Wal-Mart v. Dukes Decision Rejects Wild Class-Action Theory

The Supreme Court handed down its decision today overturning the certification of a class in what would have been the largest employment-discrimination class-action suit in our nation’s history. 

Looks like Ted Frank was right to invest in Wal-Mart stock. But betting against the 9th Circuit is almost always a good idea: The Court has overturned 84 percent of the cases it has taken from the 9th Circuit so far this year, and that’s not counting today’s decisions yet. Besides, the arguments against Wal-Mart in this case employed a legal theory so radical, even Justice Ginsburg couldn’t fully swallow it.

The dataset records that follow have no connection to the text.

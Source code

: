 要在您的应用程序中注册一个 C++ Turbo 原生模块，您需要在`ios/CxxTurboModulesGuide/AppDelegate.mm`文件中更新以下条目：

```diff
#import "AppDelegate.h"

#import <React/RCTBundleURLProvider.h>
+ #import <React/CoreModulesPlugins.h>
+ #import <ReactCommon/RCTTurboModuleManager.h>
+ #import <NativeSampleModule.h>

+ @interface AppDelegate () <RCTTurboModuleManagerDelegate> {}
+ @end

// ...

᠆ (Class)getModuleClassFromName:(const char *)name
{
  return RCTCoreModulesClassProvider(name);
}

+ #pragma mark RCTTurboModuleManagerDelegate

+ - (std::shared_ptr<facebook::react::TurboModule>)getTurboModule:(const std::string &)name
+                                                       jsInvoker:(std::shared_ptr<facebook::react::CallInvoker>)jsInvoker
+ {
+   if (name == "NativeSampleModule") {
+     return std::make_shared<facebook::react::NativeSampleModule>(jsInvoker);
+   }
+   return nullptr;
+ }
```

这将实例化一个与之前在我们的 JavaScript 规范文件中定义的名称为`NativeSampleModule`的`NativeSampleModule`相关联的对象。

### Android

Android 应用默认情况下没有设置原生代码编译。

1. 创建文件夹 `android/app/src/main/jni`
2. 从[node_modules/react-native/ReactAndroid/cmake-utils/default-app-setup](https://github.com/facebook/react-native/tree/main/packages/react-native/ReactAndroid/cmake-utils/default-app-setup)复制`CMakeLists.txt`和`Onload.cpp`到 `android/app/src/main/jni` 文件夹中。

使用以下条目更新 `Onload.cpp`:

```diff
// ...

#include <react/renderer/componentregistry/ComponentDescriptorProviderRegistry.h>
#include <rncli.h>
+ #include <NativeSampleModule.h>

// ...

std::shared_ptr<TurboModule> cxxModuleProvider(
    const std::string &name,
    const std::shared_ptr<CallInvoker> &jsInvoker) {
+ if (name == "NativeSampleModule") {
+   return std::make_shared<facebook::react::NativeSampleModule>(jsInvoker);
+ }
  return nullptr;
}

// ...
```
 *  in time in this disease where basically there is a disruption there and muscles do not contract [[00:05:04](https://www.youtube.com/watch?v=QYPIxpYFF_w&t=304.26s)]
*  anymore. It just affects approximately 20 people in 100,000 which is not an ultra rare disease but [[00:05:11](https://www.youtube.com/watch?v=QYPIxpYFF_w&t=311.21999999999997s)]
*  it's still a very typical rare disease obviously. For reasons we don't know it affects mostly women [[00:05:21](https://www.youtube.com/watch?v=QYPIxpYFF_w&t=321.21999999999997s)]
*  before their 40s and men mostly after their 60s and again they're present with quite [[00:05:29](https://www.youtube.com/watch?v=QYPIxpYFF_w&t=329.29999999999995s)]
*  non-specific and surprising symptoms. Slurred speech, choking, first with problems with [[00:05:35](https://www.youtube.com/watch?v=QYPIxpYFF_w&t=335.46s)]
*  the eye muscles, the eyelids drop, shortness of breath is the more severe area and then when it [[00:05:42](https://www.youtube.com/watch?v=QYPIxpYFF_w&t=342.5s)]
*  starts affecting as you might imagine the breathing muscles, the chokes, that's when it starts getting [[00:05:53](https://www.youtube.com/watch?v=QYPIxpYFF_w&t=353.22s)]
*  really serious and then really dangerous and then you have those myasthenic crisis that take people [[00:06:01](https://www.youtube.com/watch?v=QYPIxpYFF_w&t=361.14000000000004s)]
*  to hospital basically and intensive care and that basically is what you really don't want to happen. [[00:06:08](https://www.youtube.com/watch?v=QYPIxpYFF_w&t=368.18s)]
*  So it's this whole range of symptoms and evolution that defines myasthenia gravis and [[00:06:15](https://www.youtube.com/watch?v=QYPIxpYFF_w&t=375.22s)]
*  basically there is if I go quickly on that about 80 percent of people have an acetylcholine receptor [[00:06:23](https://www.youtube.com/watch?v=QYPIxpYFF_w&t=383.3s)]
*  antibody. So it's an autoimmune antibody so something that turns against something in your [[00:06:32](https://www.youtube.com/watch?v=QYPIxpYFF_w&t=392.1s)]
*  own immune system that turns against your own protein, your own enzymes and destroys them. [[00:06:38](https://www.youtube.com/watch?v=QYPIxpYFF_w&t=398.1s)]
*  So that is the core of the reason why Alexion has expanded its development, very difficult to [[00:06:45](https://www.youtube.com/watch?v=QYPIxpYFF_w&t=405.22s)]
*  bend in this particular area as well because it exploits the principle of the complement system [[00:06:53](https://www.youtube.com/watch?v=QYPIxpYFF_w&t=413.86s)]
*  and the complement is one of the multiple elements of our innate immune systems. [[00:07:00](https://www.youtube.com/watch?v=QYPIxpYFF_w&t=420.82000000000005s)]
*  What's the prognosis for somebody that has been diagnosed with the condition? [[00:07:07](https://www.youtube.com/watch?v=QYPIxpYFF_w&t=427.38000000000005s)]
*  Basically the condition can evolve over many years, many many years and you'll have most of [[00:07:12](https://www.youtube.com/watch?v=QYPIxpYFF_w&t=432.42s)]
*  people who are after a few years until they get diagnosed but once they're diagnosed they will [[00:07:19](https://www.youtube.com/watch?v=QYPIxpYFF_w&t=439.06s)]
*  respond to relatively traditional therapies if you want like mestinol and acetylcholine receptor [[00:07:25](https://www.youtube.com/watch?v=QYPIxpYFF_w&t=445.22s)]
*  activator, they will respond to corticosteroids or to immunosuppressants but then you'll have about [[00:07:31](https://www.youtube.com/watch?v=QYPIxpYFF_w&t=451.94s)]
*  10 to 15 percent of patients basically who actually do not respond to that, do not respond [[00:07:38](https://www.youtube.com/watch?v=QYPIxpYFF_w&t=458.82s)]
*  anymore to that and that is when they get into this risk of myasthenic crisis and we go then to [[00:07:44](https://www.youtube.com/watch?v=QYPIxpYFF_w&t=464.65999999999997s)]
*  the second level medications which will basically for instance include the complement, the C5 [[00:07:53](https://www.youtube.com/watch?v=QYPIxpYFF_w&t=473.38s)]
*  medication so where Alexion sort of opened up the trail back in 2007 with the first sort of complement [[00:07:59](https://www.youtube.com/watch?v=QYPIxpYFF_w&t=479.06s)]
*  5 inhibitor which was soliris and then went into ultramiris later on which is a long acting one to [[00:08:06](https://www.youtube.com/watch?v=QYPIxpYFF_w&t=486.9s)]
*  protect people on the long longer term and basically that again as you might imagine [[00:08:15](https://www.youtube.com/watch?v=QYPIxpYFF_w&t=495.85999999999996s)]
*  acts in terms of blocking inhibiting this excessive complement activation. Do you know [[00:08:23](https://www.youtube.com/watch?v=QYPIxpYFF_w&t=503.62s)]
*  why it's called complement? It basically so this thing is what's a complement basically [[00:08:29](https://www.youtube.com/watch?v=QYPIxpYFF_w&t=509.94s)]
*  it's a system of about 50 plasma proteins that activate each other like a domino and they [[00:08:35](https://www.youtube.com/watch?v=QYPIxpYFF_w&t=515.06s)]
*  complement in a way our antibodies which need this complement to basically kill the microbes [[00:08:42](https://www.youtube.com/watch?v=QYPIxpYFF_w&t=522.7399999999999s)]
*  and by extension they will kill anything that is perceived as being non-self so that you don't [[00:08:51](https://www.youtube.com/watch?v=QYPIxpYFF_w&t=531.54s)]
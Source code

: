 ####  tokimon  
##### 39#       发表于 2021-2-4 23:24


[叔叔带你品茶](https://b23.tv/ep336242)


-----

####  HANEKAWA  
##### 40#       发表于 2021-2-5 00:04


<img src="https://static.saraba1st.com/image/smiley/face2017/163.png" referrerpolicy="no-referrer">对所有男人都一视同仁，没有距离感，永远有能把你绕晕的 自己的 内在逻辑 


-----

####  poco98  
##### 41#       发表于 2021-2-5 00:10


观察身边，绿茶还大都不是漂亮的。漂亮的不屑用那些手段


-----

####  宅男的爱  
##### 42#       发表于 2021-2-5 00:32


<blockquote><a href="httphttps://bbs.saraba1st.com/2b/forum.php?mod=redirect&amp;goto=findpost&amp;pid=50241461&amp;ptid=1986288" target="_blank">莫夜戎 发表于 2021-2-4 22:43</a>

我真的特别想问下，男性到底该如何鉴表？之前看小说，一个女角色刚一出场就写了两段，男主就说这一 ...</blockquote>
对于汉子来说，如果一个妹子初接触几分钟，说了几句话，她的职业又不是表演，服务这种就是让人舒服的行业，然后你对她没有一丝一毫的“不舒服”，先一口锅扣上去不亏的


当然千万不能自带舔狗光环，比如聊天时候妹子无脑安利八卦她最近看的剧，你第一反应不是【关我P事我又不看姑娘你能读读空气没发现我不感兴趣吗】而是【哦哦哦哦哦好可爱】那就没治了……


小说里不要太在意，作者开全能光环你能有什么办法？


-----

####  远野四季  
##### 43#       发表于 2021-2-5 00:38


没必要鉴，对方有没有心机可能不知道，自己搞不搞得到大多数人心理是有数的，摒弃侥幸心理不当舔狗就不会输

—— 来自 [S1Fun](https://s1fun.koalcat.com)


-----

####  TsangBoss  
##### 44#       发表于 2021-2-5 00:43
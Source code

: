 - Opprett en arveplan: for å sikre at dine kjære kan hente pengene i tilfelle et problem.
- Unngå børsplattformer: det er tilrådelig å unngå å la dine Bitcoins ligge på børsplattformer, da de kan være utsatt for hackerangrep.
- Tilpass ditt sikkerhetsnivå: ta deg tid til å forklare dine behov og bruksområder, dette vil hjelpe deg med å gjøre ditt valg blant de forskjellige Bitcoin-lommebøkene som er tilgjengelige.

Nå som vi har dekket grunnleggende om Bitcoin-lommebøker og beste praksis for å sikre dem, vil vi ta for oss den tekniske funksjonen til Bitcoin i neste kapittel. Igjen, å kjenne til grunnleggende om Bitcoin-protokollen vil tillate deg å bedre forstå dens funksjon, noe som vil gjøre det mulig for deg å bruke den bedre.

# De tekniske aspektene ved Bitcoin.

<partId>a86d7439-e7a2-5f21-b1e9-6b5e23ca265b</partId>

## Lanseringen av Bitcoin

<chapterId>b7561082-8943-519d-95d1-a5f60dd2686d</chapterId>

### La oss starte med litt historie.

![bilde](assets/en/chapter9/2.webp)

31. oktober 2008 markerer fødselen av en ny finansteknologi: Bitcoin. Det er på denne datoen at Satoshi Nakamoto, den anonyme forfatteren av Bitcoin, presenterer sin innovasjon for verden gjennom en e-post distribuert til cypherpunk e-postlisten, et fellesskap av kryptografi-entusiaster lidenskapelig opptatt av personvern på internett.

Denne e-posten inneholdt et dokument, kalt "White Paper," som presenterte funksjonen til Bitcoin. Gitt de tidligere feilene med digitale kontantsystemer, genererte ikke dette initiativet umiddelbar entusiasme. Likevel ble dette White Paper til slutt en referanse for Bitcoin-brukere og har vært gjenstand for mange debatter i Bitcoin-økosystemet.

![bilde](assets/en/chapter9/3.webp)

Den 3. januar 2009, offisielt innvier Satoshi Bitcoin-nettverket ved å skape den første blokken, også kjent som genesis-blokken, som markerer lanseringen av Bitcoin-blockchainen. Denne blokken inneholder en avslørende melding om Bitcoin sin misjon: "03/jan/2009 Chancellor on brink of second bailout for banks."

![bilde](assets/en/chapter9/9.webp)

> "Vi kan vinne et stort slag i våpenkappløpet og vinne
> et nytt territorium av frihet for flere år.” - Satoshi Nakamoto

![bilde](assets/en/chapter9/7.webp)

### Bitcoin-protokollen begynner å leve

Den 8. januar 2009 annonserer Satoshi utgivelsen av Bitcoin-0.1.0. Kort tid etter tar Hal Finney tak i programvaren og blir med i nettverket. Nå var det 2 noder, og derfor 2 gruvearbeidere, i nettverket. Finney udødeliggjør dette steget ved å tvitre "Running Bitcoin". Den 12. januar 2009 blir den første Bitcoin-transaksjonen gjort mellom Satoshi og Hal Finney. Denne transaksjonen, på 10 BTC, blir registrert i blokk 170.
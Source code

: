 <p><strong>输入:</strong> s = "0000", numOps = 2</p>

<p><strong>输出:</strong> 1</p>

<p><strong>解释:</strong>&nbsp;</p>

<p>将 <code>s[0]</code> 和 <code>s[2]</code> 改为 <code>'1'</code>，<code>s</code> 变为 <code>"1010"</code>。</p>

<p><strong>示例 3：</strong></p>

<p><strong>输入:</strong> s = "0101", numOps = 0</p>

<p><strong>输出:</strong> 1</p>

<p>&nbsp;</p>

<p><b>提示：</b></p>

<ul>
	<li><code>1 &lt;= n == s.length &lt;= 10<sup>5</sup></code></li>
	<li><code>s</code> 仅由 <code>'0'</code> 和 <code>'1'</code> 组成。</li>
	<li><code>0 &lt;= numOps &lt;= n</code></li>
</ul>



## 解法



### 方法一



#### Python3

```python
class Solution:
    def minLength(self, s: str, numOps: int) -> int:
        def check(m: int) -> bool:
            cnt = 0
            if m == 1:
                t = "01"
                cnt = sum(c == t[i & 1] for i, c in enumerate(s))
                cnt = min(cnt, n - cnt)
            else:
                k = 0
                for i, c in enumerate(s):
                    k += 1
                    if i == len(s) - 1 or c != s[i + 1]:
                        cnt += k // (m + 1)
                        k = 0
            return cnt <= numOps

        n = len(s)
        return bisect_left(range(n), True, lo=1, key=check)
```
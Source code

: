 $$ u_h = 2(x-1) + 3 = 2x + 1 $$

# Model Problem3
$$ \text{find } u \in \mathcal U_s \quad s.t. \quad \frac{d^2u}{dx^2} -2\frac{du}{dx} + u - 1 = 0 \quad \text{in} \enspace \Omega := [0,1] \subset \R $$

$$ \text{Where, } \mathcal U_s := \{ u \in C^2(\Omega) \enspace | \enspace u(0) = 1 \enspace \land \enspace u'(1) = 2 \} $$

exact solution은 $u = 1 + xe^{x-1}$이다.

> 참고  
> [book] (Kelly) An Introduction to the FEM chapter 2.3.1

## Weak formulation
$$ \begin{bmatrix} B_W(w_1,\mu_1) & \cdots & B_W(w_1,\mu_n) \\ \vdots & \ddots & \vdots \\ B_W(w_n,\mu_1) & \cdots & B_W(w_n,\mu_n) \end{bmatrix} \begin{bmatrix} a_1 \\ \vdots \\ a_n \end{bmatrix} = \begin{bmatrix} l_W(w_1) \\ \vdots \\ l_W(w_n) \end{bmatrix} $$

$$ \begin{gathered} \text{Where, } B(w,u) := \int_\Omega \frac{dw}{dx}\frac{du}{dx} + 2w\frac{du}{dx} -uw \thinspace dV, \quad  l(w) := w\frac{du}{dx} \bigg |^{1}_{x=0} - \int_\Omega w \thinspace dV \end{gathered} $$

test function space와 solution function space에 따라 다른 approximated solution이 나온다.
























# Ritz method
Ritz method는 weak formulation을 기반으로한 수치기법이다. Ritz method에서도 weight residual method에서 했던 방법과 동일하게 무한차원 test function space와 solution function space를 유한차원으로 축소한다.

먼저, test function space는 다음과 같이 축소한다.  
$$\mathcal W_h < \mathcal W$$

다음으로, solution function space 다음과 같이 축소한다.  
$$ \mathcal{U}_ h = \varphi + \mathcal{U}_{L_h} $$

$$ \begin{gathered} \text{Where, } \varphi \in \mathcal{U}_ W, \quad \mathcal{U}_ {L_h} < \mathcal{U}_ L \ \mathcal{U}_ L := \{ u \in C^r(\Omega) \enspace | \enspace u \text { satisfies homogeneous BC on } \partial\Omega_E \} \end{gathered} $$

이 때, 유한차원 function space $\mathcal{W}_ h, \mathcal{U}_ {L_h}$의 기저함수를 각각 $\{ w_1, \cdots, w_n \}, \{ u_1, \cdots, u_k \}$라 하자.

This case was a brilliant move by class-action lawyers who, ever in search of bigger classes of plaintiffs and defendants with deeper pockets, set their sights on Wal-Mart, the nation’s largest private employer. They managed to create a class that consists of all women employed in one of Wal-Mart’s four brands of stores over more than a decade: some 1.5 million women. The problem is that there isn’t a massive problem of discrimination at Wal-Mart stores, so the lawyers needed to come up with a theory that didn’t rely on finding actual discrimination in individual cases. Their theory is that Wal-Mart violated the law because — even though it had a clear anti-discrimination policy — its employees may have been given enough discretion that they secretly ignored the policy and disadvantaged women in hiring and promotion because of surrounding cultural assumptions. But to take this case as a class action, the Court couldn’t even look at the individual cases, and would just have to rely on general statistics. And even those statistics don’t show a pattern of discrimination over all stores in the whole country — in 90 percent of stores there was no real difference between male and female salaries.

If a theory like this can fly, then the due process guaranteed by the Fifth Amendment doesn’t mean much.

It’s like finding that 10 percent of McDonalds’ stores across the country ignored company policy and didn’t throw out their expired meat and then — without even having to prove that anyone got sick because of the meat rather than, say, the flu — suing the whole company on behalf of everyone who ordered a Big Mac over a ten-year period. The kicker is that anyone who really did get food poisoning wouldn’t be able to bring their own lawsuit later to get real damages, and would be stuck with whatever their small percentage of the settlement in the larger suit was. Someone hospitalized with salmonella would get the same award as someone who never even felt queasy.

Certifying this class would have been a lose-lose-lose-win situation. The store would lose, the people who have legitimate lawsuits would lose, the integrity of our legal system would lose, and the lawyers would be the only ones who win. But they would win big.

Thankfully, the Court is still well to the right of the Ninth Circuit (a fairly low bar). That’s good news for Wal-Mart and for Ted Frank, but even better news for the rule of law.